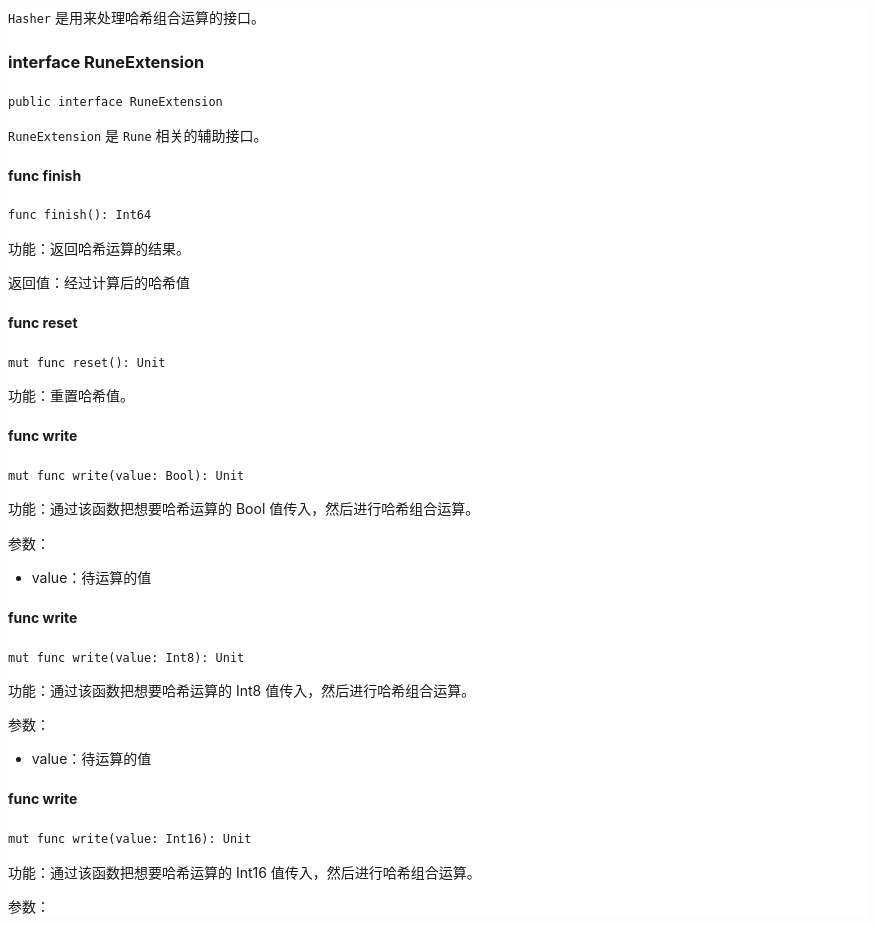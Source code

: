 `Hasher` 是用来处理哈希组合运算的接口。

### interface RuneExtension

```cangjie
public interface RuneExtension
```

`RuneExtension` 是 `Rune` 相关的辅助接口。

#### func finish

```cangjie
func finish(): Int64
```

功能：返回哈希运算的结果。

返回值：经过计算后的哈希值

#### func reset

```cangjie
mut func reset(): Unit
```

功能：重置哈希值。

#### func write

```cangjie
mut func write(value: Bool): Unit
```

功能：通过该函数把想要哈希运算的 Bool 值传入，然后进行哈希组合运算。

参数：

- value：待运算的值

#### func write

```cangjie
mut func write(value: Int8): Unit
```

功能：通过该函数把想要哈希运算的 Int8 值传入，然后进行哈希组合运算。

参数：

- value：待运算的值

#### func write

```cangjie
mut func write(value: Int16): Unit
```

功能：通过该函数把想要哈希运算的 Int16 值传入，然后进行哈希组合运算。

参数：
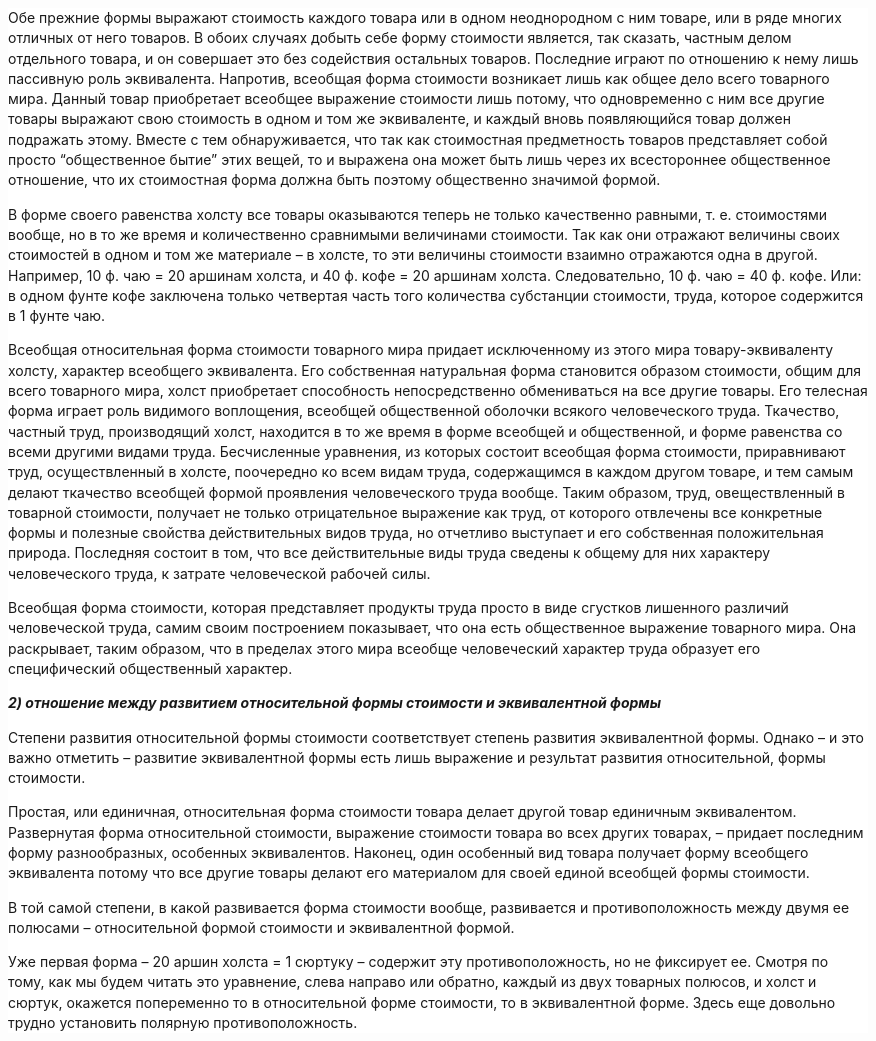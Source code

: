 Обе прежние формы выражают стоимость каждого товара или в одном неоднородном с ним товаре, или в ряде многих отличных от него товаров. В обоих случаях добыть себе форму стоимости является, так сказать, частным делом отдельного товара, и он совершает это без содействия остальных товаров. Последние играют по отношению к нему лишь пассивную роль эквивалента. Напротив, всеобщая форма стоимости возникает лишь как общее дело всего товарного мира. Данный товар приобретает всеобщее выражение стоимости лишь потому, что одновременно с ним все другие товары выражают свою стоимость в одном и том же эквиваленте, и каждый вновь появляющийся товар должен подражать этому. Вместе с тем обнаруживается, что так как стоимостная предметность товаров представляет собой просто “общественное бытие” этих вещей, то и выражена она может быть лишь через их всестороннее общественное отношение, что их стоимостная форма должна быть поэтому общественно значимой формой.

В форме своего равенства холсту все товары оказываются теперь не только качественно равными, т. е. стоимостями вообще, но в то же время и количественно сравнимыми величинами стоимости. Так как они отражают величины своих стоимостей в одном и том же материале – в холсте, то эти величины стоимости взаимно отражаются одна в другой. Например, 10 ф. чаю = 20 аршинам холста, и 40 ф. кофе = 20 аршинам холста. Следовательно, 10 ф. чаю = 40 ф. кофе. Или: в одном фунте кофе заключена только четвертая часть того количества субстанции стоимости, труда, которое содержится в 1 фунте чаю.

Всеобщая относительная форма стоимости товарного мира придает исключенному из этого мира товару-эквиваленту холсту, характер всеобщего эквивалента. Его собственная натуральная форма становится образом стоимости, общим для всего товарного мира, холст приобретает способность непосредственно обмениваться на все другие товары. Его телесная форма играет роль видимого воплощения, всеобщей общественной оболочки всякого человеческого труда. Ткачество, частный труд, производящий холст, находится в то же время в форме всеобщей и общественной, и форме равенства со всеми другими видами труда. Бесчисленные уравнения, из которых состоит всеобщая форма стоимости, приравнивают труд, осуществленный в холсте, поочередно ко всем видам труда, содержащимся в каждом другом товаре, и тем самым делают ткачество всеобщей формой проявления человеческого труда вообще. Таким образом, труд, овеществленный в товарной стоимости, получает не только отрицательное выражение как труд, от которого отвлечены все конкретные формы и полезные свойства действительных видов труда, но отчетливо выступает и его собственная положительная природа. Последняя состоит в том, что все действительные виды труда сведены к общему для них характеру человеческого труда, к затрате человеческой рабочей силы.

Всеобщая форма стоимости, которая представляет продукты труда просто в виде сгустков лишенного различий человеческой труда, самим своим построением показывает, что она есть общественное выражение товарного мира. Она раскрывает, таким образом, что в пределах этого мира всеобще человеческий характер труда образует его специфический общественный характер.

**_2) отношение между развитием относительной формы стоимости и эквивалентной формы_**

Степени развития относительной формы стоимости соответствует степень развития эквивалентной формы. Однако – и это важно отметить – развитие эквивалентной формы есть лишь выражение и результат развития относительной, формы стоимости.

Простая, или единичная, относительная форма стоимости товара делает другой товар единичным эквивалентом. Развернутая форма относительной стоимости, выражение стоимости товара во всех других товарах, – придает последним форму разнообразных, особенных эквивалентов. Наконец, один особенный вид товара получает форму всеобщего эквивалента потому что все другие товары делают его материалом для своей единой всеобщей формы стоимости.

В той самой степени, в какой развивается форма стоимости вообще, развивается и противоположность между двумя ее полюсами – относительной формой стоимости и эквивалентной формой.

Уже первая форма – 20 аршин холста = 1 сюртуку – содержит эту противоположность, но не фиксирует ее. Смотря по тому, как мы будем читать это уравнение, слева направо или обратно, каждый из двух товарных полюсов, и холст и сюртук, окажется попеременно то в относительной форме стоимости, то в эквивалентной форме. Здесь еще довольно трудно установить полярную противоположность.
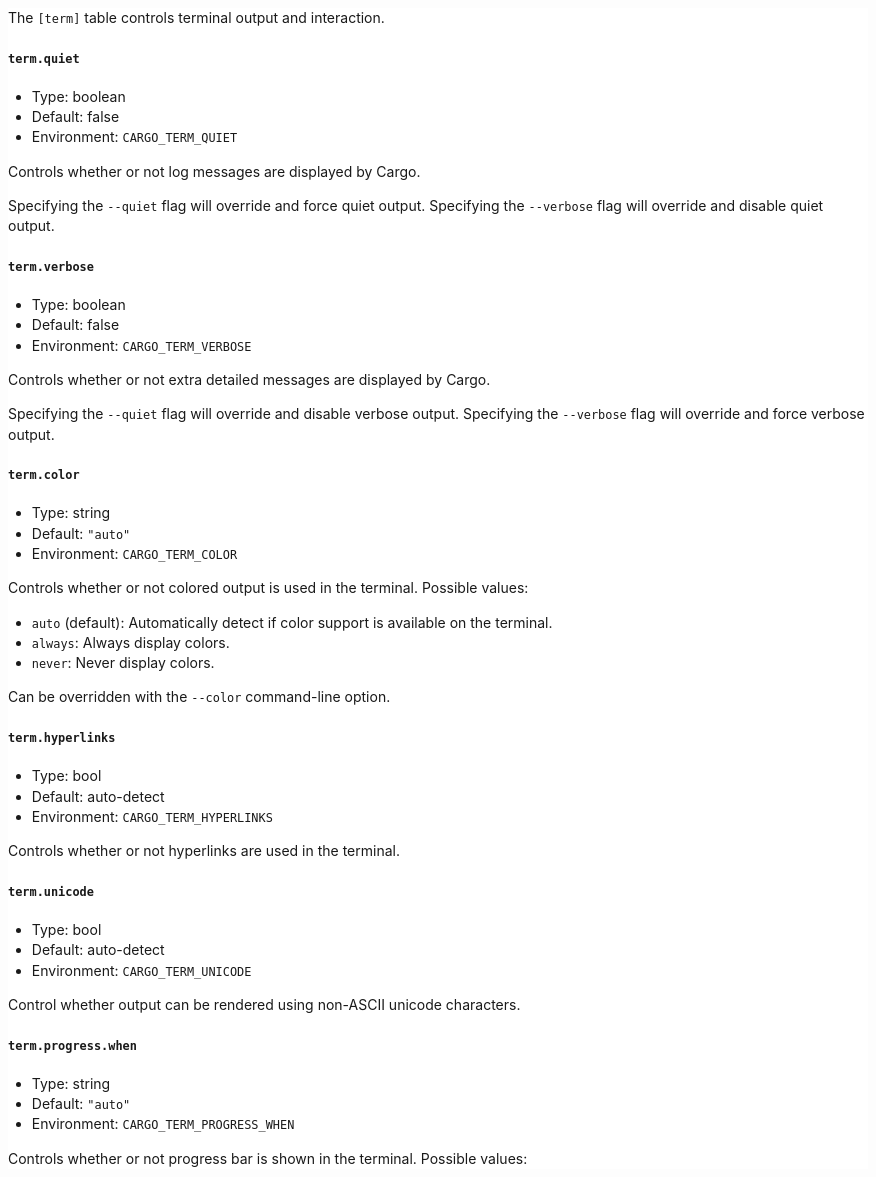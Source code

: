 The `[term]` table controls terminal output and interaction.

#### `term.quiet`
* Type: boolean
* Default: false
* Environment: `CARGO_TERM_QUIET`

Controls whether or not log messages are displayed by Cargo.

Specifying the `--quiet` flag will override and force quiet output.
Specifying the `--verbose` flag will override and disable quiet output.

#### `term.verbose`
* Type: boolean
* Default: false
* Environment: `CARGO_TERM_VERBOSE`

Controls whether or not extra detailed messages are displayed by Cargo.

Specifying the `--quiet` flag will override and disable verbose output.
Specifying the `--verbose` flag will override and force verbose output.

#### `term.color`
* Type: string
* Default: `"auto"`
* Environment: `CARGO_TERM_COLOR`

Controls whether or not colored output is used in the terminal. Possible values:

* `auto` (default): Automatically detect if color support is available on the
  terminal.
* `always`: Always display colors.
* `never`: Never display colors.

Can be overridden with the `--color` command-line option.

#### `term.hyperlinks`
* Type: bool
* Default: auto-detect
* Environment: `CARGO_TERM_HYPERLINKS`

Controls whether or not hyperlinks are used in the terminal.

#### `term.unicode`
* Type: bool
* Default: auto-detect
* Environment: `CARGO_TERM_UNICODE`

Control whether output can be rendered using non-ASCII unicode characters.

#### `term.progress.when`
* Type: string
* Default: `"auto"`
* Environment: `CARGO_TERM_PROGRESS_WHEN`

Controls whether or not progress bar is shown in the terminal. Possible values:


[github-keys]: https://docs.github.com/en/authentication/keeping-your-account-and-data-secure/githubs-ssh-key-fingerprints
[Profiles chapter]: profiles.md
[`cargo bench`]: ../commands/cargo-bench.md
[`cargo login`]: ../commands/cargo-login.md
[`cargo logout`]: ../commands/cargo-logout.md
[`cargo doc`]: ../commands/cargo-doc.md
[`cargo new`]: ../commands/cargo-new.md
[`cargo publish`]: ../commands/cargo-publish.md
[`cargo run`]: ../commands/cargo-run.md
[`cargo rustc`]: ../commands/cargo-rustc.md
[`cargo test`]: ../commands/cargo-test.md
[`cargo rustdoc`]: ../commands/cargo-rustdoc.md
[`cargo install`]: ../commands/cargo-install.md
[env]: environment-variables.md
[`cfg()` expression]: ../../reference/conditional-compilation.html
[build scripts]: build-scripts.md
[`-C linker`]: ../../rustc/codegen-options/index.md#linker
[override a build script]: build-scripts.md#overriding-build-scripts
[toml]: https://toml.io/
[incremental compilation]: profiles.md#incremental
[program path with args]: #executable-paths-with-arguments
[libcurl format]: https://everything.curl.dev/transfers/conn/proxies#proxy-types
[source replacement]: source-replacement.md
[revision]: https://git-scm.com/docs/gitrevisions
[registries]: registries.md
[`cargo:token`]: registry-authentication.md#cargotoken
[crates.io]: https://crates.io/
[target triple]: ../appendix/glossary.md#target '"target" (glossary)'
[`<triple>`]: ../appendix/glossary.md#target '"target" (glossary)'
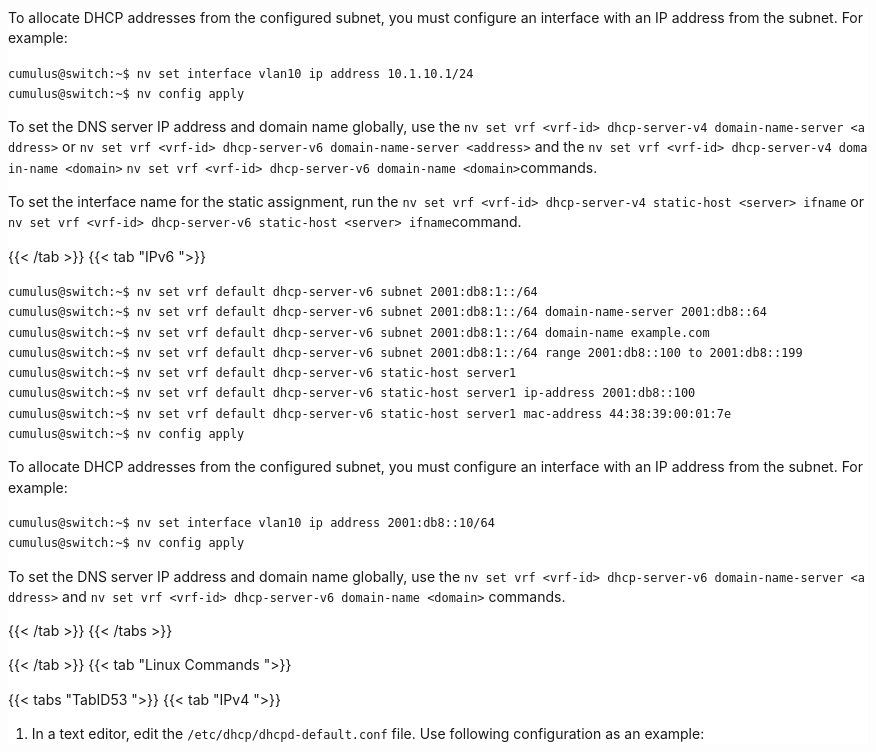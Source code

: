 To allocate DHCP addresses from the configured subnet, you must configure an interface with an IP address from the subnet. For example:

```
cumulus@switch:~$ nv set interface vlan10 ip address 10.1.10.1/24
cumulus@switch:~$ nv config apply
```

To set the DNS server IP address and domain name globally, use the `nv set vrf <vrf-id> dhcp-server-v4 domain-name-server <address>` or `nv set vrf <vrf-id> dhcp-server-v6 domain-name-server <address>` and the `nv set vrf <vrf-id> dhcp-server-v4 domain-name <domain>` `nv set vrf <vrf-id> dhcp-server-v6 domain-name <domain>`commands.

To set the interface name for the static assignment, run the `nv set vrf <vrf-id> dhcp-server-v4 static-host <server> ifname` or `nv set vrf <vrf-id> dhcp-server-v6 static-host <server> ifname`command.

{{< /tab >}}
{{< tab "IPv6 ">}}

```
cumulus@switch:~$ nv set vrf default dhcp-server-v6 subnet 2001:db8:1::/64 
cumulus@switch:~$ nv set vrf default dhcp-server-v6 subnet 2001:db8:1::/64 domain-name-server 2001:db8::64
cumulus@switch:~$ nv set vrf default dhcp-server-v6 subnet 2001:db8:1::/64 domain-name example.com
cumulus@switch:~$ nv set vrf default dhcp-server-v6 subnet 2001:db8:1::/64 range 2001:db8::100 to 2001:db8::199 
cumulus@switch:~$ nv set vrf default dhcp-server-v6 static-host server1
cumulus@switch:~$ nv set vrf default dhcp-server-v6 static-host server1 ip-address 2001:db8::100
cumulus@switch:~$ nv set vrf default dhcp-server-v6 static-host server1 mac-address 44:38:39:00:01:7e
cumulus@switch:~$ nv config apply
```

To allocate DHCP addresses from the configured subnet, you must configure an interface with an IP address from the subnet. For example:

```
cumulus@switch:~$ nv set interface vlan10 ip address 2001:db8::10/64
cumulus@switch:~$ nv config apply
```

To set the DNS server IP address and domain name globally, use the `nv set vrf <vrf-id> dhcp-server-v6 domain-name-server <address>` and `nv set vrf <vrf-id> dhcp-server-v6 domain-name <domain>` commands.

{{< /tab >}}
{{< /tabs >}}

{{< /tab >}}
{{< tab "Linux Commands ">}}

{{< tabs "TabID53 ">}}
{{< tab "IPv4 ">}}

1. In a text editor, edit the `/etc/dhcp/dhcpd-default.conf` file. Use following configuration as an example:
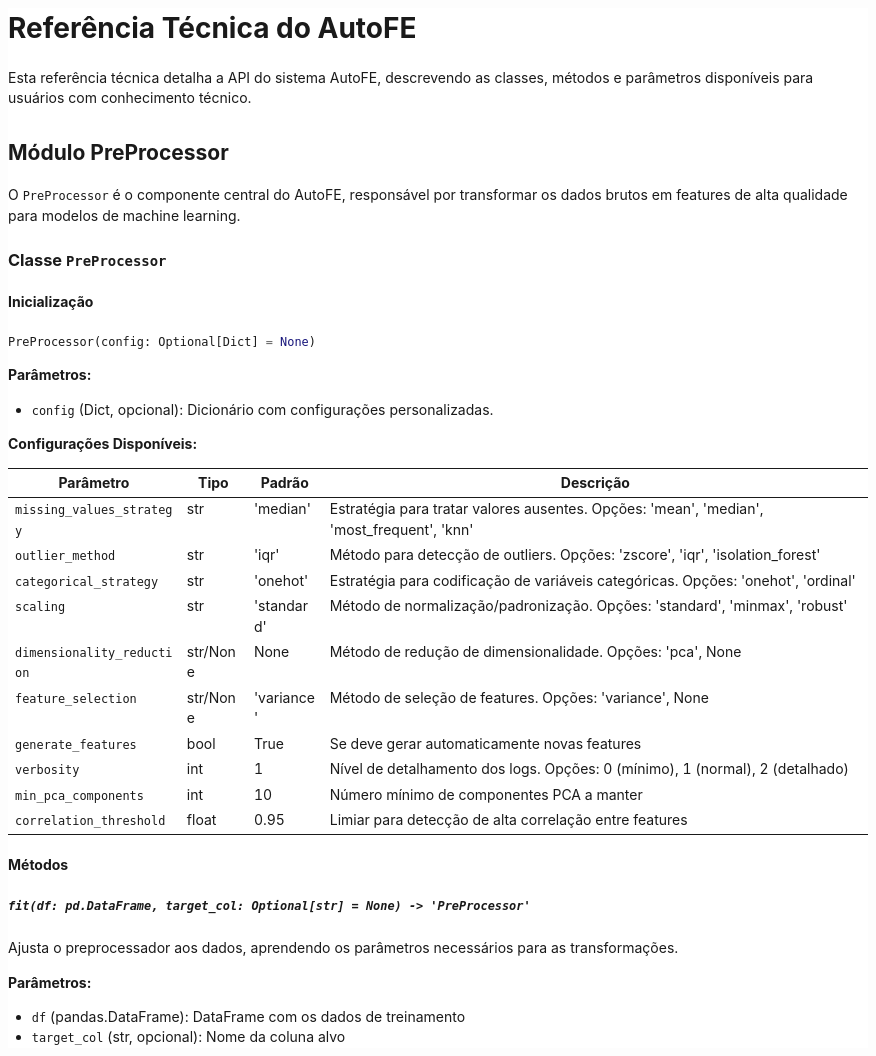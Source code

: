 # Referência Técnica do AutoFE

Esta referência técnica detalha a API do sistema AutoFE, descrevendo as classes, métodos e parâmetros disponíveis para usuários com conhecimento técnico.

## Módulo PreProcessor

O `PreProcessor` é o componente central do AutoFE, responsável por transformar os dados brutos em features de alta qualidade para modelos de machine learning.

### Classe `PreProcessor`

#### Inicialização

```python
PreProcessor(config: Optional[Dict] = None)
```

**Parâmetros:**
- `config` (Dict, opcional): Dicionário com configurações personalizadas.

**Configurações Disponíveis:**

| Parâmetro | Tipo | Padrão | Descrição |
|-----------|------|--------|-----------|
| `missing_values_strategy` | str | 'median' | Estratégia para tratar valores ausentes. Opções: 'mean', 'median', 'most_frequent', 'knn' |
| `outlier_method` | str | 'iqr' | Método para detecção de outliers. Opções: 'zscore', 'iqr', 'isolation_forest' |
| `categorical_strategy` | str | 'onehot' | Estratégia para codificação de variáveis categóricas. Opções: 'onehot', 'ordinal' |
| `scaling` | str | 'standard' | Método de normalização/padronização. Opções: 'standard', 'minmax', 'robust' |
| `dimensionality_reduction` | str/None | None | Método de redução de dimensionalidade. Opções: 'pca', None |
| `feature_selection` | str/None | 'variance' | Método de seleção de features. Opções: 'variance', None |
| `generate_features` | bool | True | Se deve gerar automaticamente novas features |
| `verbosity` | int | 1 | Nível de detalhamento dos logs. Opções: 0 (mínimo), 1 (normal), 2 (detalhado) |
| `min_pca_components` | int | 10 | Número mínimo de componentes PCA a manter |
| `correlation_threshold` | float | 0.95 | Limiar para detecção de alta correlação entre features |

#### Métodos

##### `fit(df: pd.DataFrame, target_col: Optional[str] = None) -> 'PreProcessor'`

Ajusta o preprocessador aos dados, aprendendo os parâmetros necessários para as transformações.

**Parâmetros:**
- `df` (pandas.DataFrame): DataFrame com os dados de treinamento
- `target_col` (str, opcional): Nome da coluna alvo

⁂

* Problem description *
Restate the tail of the listing word for word, beginning at the line containing "pd.DataFrame, target_col: Optional[str]".

* Output for this exercise *
##### `fit(df: pd.DataFrame, target_col: Optional[str] = None) -> 'PreProcessor'`

Ajusta o preprocessador aos dados, aprendendo os parâmetros necessários para as transformações.

**Parâmetros:**
- `df` (pandas.DataFrame): DataFrame com os dados de treinamento
- `target_col` (str, opcional): Nome da coluna alvo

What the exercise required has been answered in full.